(Saved data entries)
Segment Open

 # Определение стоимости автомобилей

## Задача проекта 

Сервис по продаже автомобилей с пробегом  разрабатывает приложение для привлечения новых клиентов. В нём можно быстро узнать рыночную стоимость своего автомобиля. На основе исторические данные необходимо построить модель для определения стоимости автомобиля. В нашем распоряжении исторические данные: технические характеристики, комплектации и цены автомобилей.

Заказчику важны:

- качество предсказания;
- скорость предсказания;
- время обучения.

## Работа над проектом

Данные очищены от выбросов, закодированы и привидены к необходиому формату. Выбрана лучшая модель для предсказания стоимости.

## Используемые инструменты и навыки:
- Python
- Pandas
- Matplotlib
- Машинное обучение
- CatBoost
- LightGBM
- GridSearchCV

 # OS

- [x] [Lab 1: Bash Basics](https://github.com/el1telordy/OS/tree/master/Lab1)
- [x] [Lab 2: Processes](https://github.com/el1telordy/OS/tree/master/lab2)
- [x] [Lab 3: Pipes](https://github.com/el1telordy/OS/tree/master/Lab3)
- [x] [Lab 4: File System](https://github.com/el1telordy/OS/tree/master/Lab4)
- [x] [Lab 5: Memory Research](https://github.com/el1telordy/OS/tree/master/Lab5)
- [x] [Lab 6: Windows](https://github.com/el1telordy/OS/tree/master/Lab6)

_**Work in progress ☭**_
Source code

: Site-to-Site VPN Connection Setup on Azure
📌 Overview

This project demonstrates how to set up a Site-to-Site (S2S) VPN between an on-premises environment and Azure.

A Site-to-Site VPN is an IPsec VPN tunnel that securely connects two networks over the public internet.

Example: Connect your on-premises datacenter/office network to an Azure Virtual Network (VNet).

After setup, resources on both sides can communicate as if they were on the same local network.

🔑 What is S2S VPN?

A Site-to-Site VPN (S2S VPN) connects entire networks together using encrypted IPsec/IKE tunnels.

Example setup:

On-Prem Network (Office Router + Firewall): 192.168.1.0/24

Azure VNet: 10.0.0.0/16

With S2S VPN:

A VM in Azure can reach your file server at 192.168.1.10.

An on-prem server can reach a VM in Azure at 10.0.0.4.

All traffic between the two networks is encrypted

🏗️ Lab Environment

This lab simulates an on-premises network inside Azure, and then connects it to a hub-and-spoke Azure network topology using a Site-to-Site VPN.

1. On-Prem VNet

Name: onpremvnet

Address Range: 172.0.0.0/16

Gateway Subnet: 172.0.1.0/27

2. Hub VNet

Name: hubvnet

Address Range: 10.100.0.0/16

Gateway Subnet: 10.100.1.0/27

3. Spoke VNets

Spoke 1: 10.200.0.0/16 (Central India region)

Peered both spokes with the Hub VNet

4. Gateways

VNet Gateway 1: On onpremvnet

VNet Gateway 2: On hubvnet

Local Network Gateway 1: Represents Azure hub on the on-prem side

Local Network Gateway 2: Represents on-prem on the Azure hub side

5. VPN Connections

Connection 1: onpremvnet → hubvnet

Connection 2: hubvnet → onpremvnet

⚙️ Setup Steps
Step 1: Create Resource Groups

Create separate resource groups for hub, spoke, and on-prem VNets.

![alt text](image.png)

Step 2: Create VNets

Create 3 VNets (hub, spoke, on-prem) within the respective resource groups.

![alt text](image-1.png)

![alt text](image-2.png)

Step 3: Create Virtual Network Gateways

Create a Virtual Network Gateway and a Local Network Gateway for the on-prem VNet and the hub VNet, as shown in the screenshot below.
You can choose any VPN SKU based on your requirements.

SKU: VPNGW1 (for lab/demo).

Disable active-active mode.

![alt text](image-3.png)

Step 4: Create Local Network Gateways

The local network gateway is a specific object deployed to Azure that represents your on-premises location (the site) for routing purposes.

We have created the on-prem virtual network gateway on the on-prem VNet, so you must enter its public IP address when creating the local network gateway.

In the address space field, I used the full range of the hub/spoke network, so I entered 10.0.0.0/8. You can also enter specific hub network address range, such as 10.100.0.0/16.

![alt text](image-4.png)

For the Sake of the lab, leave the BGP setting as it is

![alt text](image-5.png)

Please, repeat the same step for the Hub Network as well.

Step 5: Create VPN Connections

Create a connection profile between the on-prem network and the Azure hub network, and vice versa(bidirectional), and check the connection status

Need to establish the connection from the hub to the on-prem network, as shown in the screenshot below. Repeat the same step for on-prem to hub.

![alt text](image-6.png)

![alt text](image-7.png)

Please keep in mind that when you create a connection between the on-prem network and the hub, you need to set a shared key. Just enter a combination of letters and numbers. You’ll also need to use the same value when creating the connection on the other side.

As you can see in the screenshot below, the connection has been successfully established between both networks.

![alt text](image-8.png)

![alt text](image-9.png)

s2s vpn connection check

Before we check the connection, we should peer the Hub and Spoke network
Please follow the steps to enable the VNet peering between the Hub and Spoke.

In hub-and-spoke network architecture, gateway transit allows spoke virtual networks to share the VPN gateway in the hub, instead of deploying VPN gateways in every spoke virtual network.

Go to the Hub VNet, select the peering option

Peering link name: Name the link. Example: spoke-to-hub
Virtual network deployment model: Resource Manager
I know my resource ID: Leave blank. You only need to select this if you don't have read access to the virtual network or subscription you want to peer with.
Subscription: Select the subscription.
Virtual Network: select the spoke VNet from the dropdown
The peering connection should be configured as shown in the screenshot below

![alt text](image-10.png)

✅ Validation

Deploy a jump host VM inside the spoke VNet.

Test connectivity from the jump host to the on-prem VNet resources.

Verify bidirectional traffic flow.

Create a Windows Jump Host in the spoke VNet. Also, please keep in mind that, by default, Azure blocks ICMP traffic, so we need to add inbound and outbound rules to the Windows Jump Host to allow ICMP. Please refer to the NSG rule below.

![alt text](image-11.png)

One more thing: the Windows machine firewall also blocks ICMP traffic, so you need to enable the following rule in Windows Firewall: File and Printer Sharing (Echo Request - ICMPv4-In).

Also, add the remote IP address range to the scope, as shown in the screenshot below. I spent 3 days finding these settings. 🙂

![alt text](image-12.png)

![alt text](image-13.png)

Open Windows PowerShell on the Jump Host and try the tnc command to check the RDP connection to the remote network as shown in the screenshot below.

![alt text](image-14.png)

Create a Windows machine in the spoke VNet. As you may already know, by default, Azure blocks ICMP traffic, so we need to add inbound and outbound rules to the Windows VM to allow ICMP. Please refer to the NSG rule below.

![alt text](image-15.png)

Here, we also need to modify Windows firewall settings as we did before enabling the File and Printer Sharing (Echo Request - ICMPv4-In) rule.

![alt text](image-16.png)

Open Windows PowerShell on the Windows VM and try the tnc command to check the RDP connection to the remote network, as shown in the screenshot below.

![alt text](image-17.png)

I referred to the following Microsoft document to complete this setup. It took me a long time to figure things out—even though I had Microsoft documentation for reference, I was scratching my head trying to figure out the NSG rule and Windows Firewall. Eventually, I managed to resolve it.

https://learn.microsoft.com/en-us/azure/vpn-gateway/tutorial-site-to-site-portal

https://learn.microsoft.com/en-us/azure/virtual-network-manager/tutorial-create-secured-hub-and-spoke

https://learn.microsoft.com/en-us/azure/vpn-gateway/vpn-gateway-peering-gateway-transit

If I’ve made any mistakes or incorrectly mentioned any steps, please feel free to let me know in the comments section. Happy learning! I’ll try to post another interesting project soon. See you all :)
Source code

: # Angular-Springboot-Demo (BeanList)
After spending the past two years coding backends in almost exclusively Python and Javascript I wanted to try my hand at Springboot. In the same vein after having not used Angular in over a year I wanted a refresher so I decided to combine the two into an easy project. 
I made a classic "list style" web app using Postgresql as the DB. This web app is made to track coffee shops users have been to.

Segment Closed

## What is needed
What is needed is each line from the records with the word "Python" in it.

## Completed task
- Python
After spending the past two years coding backends in almost exclusively Python and Javascript I wanted to try my hand at Springboot. In the same vein after having not used Angular in over a year I wanted a refresher so I decided to combine the two into an easy project. 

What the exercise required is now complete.